A Deep Dive into Single-cell Analysis in Life Sciences R&D

Single-cell RNA-sequencing (scRNA-seq) is a contemporary next-generation sequencing (NGS) approach designed for the genome-wide measurement of transcriptomic information in individual cells. The development of advanced plate-based or microfluidics capabilities coupled with sophisticated, high-throughput sequencing methods, has enabled the quantification of single-cell gene expression profiles in a massively parallel manner, scaling up to hundreds of thousands of cells in a single experiment.

The analysis of high-throughput scRNA-seq data has proven revolutionary for life sciences research, enabling many discoveries, including the existence of rare cell populations, particularly in disease contexts; re-thinking previous interaction networks, and uncovering novel regulatory relationships between genes given the increased resolution of cell-to-cell variability; and tracking the trajectories of distinct cell populations in development, disease and therapy.

This blog discusses the cutting-edge applications of scRNA-seq, while also highlighting the challenges associated with single cell analysis and measures to address those challenges.

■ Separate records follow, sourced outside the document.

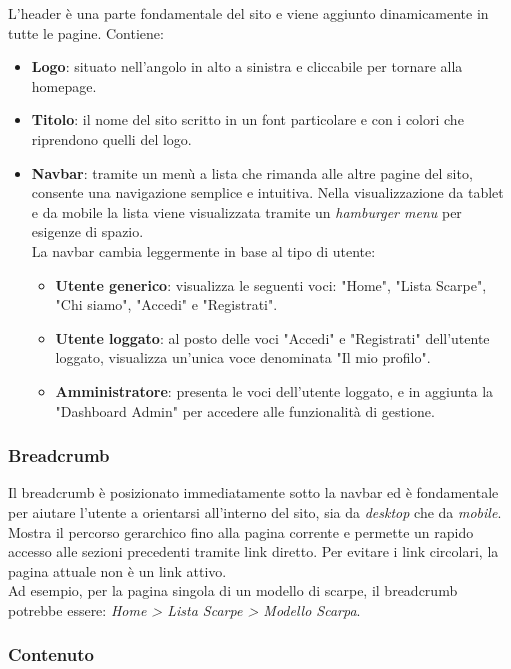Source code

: \documentclass[a4paper, 12pt]{article}
\begin{document}
\begin{justify}
L'header è una parte fondamentale del sito e viene aggiunto dinamicamente in tutte le pagine. Contiene:
\begin{itemize}
    \item \textbf{Logo}: situato nell'angolo in alto a sinistra e cliccabile per tornare alla homepage.
    \item \textbf{Titolo}: il nome del sito scritto in un font particolare e con i colori che riprendono quelli del logo.
    \item \textbf{Navbar}: tramite un menù a lista che rimanda alle altre pagine del sito, consente una navigazione semplice e intuitiva. Nella visualizzazione da tablet e da mobile la lista viene visualizzata tramite un \textit{hamburger menu} per esigenze di spazio.\\
    La navbar cambia leggermente in base al tipo di utente:
        \begin{itemize}
            \item \textbf{Utente generico}: visualizza le seguenti voci: "Home", "Lista Scarpe", "Chi siamo", "Accedi" e "Registrati".
            \item \textbf{Utente loggato}: al posto delle voci "Accedi" e "Registrati" dell'utente loggato, visualizza un'unica voce denominata "Il mio profilo".
            \item \textbf{Amministratore}: presenta le voci dell'utente loggato, e in aggiunta la "Dashboard Admin" per accedere alle funzionalità di gestione.
        \end{itemize}
\end{itemize}

\subsubsection{Breadcrumb}

Il breadcrumb è posizionato immediatamente sotto la navbar ed è fondamentale per aiutare l'utente a orientarsi all'interno del sito, sia da \textit{desktop} che da \textit{mobile}. Mostra il percorso gerarchico fino alla pagina corrente e permette un rapido accesso alle sezioni precedenti tramite link diretto. Per evitare i link circolari, la pagina attuale non è un link attivo.\\ 
Ad esempio, per la pagina singola di un modello di scarpe, il breadcrumb potrebbe essere: \textit{Home > Lista Scarpe > Modello Scarpa}.

\subsubsection{Contenuto}


\end{justify}
\end{document}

Importance of Single-cell Analysis

Single-cell analysis plays a pivotal role in revolutionizing biopharma R&D by offering unprecedented insights into cellular heterogeneity and functionality. By scrutinizing individual cells, researchers can uncover subtle differences that are obscured in bulk measurements, crucial for understanding disease mechanisms, drug responses, and therapeutic development.

This granularity enables precise characterization of cell populations, identifying rare subtypes, and dissecting complex cellular interactions. Single-cell technologies empower the identification of biomarkers for patient stratification and personalized medicine, enhancing the efficiency of drug discovery and development. Moreover, they facilitate the elucidation of drug resistance mechanisms, paving the way for the design of more effective therapies. Harnessing the power of single-cell analysis expedites the translation of basic research findings into clinical applications, ultimately driving innovation and discoveries in R&D.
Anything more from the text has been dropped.